Look at the entries below and reproduce them exactly.

• [Records for this exercise]
---
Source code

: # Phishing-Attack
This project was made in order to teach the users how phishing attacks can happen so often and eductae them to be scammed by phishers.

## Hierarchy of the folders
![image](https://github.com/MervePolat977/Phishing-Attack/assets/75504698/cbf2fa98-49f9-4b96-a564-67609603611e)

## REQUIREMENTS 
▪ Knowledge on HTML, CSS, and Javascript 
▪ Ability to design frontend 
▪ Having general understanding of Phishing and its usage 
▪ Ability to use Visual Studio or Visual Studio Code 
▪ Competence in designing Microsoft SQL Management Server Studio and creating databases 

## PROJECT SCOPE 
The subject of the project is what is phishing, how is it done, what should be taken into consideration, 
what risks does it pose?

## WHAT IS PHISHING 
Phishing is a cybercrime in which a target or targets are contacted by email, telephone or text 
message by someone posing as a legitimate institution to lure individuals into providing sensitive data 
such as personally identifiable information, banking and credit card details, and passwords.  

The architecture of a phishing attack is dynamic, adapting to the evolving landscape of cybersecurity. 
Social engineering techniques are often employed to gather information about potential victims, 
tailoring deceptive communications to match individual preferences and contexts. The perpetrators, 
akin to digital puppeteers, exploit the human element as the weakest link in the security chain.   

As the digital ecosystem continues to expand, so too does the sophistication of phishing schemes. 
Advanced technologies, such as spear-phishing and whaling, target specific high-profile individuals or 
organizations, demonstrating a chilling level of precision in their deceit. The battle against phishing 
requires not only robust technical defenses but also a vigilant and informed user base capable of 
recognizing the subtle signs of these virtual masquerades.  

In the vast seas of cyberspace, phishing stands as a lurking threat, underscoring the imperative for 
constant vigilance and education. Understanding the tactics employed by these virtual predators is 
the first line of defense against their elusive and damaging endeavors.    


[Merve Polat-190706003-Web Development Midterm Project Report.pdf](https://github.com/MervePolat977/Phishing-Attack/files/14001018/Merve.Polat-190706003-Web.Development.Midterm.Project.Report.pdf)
---
• [Completed exercise]
Source code

: # Phishing-Attack
This project was made in order to teach the users how phishing attacks can happen so often and eductae them to be scammed by phishers.

## Hierarchy of the folders
![image](https://github.com/MervePolat977/Phishing-Attack/assets/75504698/cbf2fa98-49f9-4b96-a564-67609603611e)

## REQUIREMENTS 
▪ Knowledge on HTML, CSS, and Javascript 
▪ Ability to design frontend 
▪ Having general understanding of Phishing and its usage 
▪ Ability to use Visual Studio or Visual Studio Code 
▪ Competence in designing Microsoft SQL Management Server Studio and creating databases 

## PROJECT SCOPE 
The subject of the project is what is phishing, how is it done, what should be taken into consideration, 
what risks does it pose?

## WHAT IS PHISHING 
Phishing is a cybercrime in which a target or targets are contacted by email, telephone or text 
message by someone posing as a legitimate institution to lure individuals into providing sensitive data 
such as personally identifiable information, banking and credit card details, and passwords.  

The architecture of a phishing attack is dynamic, adapting to the evolving landscape of cybersecurity. 
Social engineering techniques are often employed to gather information about potential victims, 
tailoring deceptive communications to match individual preferences and contexts. The perpetrators, 
akin to digital puppeteers, exploit the human element as the weakest link in the security chain.   

As the digital ecosystem continues to expand, so too does the sophistication of phishing schemes. 
Advanced technologies, such as spear-phishing and whaling, target specific high-profile individuals or 
organizations, demonstrating a chilling level of precision in their deceit. The battle against phishing 
requires not only robust technical defenses but also a vigilant and informed user base capable of 
recognizing the subtle signs of these virtual masquerades.  

In the vast seas of cyberspace, phishing stands as a lurking threat, underscoring the imperative for 
constant vigilance and education. Understanding the tactics employed by these virtual predators is 
the first line of defense against their elusive and damaging endeavors.    


[Merve Polat-190706003-Web Development Midterm Project Report.pdf](https://github.com/MervePolat977/Phishing-Attack/files/14001018/Merve.Polat-190706003-Web.Development.Midterm.Project.Report.pdf)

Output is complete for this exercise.